* _Work instructions_: Please copy every line of the records below that holds the word "this".

* _Information provided_:
########################################

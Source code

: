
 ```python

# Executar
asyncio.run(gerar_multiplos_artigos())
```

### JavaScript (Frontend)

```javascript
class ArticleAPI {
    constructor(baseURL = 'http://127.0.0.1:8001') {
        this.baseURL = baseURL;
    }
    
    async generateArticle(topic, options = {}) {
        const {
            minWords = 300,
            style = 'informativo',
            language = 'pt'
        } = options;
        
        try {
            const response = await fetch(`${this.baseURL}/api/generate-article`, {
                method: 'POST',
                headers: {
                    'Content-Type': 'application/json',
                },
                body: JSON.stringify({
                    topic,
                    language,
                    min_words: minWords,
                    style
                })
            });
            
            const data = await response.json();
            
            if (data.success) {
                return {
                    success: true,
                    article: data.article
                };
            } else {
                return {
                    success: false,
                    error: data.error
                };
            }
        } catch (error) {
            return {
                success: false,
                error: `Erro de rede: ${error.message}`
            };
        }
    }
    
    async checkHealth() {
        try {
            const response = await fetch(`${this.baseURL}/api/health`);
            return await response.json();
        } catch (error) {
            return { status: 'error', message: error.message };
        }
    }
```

########################################

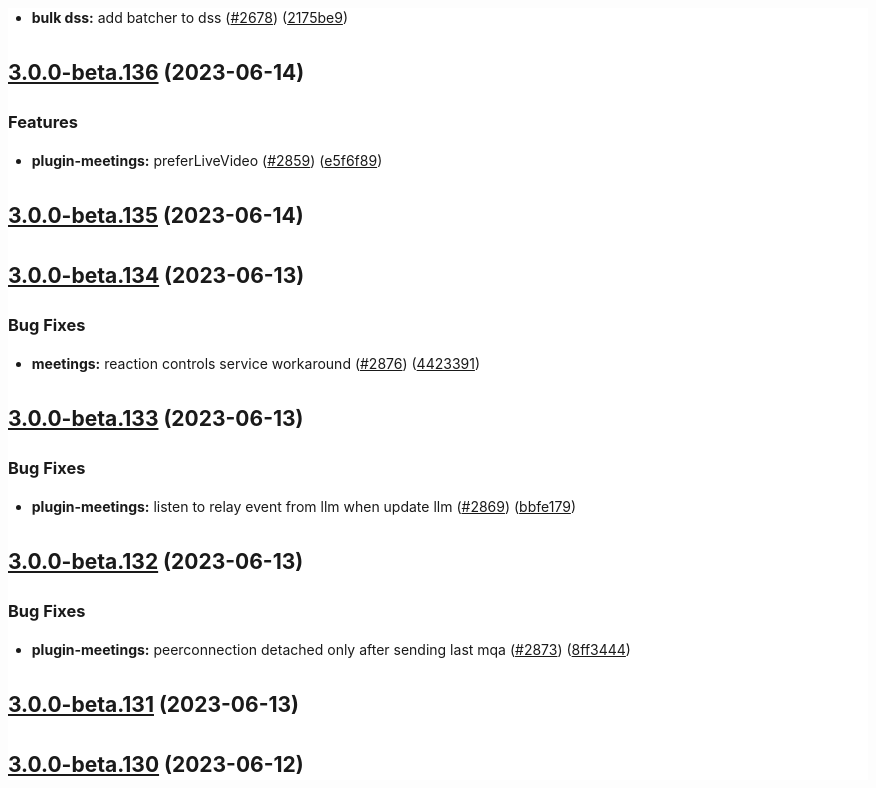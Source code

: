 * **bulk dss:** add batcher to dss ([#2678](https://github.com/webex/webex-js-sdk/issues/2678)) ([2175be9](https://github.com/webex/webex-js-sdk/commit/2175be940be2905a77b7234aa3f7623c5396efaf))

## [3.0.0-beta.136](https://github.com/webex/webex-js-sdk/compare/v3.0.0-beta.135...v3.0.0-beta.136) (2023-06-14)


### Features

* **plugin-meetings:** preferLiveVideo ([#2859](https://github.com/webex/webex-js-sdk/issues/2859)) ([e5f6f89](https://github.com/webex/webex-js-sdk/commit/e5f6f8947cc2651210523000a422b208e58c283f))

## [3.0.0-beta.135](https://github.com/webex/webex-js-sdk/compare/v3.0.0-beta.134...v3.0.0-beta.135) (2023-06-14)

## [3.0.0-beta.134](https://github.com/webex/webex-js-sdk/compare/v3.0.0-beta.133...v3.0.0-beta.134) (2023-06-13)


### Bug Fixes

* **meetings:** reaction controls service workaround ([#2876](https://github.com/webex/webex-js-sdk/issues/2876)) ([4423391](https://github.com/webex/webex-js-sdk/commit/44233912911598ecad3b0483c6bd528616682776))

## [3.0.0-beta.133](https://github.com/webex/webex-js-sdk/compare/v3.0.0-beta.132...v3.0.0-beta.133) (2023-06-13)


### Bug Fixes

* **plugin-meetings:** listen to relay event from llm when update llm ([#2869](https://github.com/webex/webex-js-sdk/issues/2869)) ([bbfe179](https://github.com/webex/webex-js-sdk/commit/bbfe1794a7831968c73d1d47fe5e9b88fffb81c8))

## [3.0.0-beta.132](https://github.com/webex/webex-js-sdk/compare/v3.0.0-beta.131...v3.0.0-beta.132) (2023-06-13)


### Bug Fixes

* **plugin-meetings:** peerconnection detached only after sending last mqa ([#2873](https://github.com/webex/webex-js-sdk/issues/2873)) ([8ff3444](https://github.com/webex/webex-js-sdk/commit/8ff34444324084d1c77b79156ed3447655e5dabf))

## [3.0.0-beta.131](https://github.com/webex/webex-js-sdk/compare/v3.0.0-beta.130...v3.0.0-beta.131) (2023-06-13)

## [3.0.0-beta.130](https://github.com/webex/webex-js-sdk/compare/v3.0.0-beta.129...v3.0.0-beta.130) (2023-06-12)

########################################

* _Final answer_:
        this.baseURL = baseURL;
            const response = await fetch(`${this.baseURL}/api/generate-article`, {
            const response = await fetch(`${this.baseURL}/api/health`);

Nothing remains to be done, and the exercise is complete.